The dancing itself was enjoyable. There were approximately 30 people on the floor, paired up roughly equally with a few extra women, and a pair of instructors. We were greeted warmly by several people when we arrived and it was clear that everybody was there to have a good time. Abilities ranged from absolute beginner to essentially intermediate. After we got our bearings we were closer to the top in terms of experience than to the bottom. Language was more of an issue for me than for Amy. I was basically watching what was happening and trying to copy it, relying somewhat on our previous experiences. However, even I know "bravo" which was all the instructor said to me as I practiced my moves under his watchful eye and then danced him around the floor. Amy was a little more flustered, but by the end we were just dancing with each other and remembering some of the things we used to do. We will clearly go back, even beyond the month of October which we have already paid for. As we were leaving the female instructor overheard us speaking English and bubbled over to apologize for not having given any instruction in English.

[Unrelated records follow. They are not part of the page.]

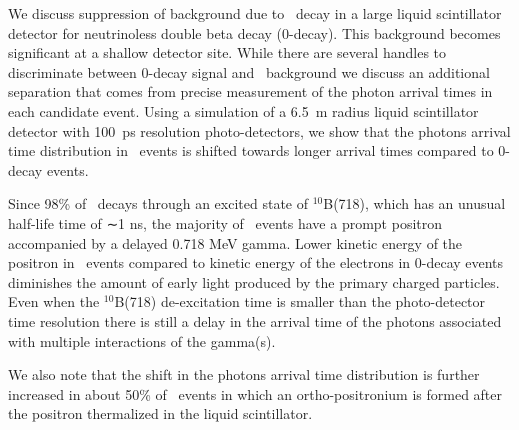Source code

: We discuss suppression of background due to \C~decay in a large liquid scintillator detector
for neutrinoless double beta decay (0\nbb-decay). This background becomes significant at a
shallow detector site. While there are several handles to discriminate between 0\nbb-decay 
signal and \C~background we discuss an additional separation that comes from precise 
measurement of the photon arrival times in each candidate event. Using a simulation of 
a 6.5~m radius liquid scintillator detector with 100~ps resolution photo-detectors, we show
that the photons arrival time distribution in \C~events is shifted towards longer arrival times 
compared to 0\nbb-decay events. 

Since 98\% of \C~decays through an excited state of
$^{10}$B(718), which has an unusual half-life time of ∼1 ns, the majority of \C~events have 
a prompt positron accompanied by a delayed 0.718 MeV gamma.
Lower kinetic energy of the positron in \C~events compared 
to kinetic energy of the electrons in 0\nbb-decay events diminishes the amount of early 
light produced by the primary charged particles. Even when the $^{10}$B(718) de-excitation time 
is smaller than the photo-detector time resolution there is still a delay in the arrival time of
the photons associated with multiple interactions of the gamma(s).

We also note that the shift in the photons arrival time distribution is further increased in about 
50\% of \C~events in which an ortho-positronium is formed after the positron thermalized in the
liquid scintillator.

Apparently she is trying to learn enough of the language to be an effective instructor in English so she welcomes the opportunity to practice and will try to do some of that next week.

Tuesday, October 4, 2011

Shabby Chic

When buildings have been around for potentially thousands of years there is the tendency to look the other way over minor esthetic issues. Don't tell that to our anonymous neighbor in Springfield who turned us in a number of years ago for having peeling paint on our porch.  In fact, the crumbling bricks, peeling stucco and other flaws add to the romance and appeal of Italy. In a very real sense, Italians have cultivated the art of shabby chic. It almost reminds me of the faux clothing line in the movie Zoolander, called Derelict. When the sun is shining just right on a pile of thousand year old rubble that used to be a dwelling in the middle of a field, it just screams to have its picture taken.

Amy and I recently toured our fair city, Viterbo, camera in hand, taking pictures of things that appealed to us.
Examples abound of plants growing from walls and on top of roofs, such as this one of a fig plant.

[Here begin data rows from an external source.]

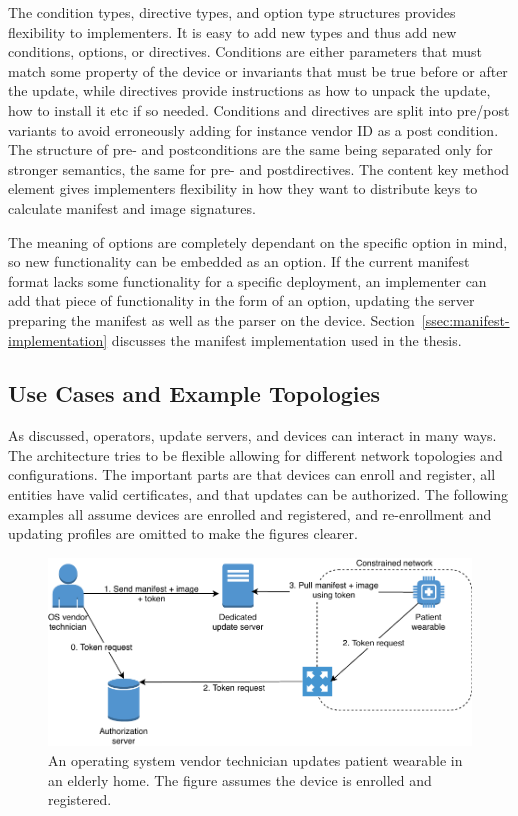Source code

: \documentclass[0-thesis.tex]{subfiles}
\begin{document}
The condition types, directive types, and option type structures provides flexibility to
implementers. It is easy to add new types and thus add new conditions, options, or
directives. Conditions are either parameters that must match some property of the device
or invariants that must be true before or after the update, while directives provide
instructions as how to unpack the update, how to install it etc if so needed. Conditions
and directives are split into pre/post variants to avoid erroneously adding for instance
vendor ID as a post condition. The structure of pre- and postconditions are the same being
separated only for stronger semantics, the same for pre- and postdirectives. The content
key method element gives implementers flexibility in how they want to distribute keys to
calculate manifest and image signatures.

The meaning of options are completely dependant on the specific option in mind, so new
functionality can be embedded as an option. If the current manifest format lacks some
functionality for a specific deployment, an implementer can add that piece of
functionality in the form of an option, updating the server preparing the manifest as well
as the parser on the device. Section~\ref{ssec:manifest-implementation} discusses the
manifest implementation used in the thesis.

\subsection{Use Cases and Example Topologies}
\label{ssec:use-cases-examples-topologies}
As discussed, operators, update servers, and devices can interact in many ways. The
architecture tries to be flexible allowing for different network topologies and
configurations. The important parts are that devices can enroll and register, all entities
have valid certificates, and that updates can be authorized. The following examples all
assume devices are enrolled and registered, and re-enrollment and updating profiles are
omitted to make the figures clearer.

\begin{figure}[t]
    \caption{An operating system vendor technician updates patient wearable in an elderly home. The figure assumes the device is enrolled and registered.}
    \label{fig:elderly-home}
    \includegraphics{images/use-case-elderly-home.pdf}
\end{figure}
\end{document}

The plants below are growing from a wall on our street that separates a garden area from the street proper. Notice also the peeling stucco in the lower right of the picture.


Which brings us to an entire class of art, the peeling stucco, exemplified by the pedestrian entrance at Porta Veritas, shown below.


Below we have the three stage stucco peel: reasonably maintained and painted stucco on the left, full rocks exposed with mortar missing in the middle and repointed rocks on the right. If you look closely, you will also see that all of the window openings have actually been bricked up on the inside, but the glass and deteriorating wooden sashes have been left with no way to get to them to maintain them.


Then there is the art of graffiti. The ancient Romans had this perfected. The advent of spray paint dumbed down the "art" in all but a few cases. There actually isn't that much graffiti in Viterbo. The picture below has a message to "eat vegetarian" on the side of a specialty meat store. The item between the windows is actually a beautiful bronze plaque of a calf suckling a cow.


Examples of decades old, peeling paint can also be readily found. I'm sorry whoever turned me in, the door pictured below has my porch columns beat by a long shot. Note the cool knockers shaped like hands.


Finally we have the completely missing wall. This is actually a picture taken near the duomo of a section of the original Etruscan walls that date from 2500 years ago or more. Viterbo is truly an ancient city.


That does it for now, but look for more photos as we find other interesting shabby chic items that catch the eye.